## What to do
Look through the records below for the line holding "This setup remains". Write it out exactly, with each following line through the line holding "- [AWS VPC Peering".

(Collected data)
[Start of Attachment]
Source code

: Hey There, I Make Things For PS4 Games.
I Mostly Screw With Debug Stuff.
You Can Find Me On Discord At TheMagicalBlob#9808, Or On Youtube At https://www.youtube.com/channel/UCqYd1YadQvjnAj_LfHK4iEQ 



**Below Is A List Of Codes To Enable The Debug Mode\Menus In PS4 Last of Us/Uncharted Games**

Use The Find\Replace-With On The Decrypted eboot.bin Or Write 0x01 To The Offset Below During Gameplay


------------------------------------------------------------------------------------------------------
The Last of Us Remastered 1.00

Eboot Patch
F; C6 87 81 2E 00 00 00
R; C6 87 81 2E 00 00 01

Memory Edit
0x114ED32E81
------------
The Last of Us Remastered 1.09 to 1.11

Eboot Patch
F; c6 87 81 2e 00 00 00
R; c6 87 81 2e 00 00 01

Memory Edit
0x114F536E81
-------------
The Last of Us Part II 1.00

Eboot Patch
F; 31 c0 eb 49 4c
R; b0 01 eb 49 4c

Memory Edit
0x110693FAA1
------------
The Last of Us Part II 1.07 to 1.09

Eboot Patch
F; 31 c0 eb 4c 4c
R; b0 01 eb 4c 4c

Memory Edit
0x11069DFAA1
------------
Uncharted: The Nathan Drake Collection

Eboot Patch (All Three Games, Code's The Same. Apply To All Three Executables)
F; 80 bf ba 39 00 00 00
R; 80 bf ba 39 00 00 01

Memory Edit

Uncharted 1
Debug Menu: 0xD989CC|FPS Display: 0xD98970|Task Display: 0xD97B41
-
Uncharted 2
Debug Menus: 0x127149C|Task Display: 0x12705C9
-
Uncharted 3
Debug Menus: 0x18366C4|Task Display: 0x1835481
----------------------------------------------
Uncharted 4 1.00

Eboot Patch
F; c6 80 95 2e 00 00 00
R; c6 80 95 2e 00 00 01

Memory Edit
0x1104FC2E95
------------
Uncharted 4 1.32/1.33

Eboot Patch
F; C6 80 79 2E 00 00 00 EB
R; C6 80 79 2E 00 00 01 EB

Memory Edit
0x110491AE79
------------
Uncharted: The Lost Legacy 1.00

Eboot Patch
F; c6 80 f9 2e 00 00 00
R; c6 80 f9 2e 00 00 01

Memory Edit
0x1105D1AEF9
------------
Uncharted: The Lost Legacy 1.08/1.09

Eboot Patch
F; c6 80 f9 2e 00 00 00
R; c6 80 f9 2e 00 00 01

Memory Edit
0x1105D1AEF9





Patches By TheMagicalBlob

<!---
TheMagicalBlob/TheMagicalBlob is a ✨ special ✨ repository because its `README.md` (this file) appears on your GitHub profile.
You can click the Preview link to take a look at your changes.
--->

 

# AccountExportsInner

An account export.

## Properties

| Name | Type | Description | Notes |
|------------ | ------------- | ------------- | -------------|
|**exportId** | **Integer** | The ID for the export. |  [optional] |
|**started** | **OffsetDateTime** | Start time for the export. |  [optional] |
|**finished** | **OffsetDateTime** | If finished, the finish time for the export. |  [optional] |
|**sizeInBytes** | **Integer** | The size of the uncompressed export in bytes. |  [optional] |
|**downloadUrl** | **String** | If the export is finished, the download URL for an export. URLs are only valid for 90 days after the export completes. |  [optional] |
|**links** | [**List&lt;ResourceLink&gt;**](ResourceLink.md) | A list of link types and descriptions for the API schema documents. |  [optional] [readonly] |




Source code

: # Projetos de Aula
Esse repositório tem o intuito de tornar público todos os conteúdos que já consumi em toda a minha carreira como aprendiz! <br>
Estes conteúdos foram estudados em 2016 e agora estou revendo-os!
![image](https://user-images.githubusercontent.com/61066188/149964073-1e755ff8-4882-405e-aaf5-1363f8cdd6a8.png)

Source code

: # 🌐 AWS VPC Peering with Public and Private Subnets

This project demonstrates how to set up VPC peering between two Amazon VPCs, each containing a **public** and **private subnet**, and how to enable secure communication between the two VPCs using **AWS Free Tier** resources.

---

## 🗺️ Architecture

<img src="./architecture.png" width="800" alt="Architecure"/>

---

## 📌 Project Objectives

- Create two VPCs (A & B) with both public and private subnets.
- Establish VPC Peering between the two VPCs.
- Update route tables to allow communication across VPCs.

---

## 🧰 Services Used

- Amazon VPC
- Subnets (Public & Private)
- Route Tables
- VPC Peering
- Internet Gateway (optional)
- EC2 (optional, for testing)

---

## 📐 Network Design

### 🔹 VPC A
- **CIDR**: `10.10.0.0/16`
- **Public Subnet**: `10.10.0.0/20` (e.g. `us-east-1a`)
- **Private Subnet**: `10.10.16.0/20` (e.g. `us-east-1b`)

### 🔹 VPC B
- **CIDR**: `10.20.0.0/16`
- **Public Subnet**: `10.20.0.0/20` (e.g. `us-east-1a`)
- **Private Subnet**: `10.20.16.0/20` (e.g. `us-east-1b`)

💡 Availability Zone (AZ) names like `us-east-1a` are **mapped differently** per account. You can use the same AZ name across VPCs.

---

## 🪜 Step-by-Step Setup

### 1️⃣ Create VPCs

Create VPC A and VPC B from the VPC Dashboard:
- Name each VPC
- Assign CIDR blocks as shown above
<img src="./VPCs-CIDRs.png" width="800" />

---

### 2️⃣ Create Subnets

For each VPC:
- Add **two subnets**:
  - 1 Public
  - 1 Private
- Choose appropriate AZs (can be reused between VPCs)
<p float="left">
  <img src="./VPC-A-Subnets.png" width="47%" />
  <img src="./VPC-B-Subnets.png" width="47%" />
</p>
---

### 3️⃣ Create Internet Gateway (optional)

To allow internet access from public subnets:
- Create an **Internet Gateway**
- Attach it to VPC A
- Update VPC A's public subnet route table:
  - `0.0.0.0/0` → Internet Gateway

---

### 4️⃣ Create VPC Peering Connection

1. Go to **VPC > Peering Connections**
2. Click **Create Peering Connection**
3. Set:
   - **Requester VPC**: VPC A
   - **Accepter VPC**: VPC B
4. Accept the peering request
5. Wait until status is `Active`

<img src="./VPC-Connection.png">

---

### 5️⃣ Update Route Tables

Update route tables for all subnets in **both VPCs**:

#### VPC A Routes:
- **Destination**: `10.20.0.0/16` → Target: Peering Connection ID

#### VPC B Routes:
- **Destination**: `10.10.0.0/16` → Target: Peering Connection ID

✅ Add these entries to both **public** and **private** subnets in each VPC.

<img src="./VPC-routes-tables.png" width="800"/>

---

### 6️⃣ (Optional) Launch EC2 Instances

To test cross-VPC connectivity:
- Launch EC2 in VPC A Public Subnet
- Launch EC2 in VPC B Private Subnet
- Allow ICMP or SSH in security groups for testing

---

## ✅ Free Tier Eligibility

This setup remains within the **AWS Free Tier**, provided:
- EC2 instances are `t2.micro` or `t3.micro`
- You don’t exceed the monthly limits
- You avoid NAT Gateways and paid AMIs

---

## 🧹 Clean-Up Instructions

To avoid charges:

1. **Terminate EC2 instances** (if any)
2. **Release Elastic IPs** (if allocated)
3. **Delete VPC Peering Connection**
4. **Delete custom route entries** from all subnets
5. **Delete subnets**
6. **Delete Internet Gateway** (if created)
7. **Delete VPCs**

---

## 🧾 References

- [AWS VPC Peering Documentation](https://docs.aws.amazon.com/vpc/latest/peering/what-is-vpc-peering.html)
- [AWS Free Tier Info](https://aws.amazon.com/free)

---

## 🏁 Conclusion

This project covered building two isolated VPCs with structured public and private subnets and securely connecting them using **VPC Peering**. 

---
[End of Attachment]
## Response for this exercise
This setup remains within the **AWS Free Tier**, provided:
- EC2 instances are `t2.micro` or `t3.micro`
- You don’t exceed the monthly limits
- You avoid NAT Gateways and paid AMIs

---

## 🧹 Clean-Up Instructions

To avoid charges:

1. **Terminate EC2 instances** (if any)
2. **Release Elastic IPs** (if allocated)
3. **Delete VPC Peering Connection**
4. **Delete custom route entries** from all subnets
5. **Delete subnets**
6. **Delete Internet Gateway** (if created)
7. **Delete VPCs**

---

## 🧾 References

- [AWS VPC Peering Documentation](https://docs.aws.amazon.com/vpc/latest/peering/what-is-vpc-peering.html)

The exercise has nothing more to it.